> _Work required_
Tally the lines in the data below in which the word "rendered" occurs, then give only the total.

> _Data_
——————————

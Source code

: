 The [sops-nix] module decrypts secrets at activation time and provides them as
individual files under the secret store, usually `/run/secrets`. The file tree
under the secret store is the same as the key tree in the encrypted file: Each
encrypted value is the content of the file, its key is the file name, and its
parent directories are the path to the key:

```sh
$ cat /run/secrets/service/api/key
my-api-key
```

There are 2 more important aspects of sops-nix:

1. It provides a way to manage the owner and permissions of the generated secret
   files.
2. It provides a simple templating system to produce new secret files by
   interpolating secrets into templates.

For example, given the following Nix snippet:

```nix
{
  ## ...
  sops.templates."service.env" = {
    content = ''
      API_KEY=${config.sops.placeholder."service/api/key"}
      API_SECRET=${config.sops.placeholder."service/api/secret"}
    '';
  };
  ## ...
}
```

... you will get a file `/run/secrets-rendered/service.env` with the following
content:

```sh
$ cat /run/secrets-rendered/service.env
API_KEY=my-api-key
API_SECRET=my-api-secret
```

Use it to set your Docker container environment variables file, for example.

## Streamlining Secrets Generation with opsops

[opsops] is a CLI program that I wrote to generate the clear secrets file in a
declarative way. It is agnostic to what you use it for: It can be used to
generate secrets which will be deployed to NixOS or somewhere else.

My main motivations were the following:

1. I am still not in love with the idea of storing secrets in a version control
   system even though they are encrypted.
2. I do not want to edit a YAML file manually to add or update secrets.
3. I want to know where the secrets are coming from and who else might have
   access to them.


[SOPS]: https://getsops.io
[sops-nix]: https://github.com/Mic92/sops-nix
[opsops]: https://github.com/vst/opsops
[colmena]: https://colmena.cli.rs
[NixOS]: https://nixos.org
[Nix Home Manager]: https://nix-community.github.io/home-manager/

——————————

> _Response to this exercise_
2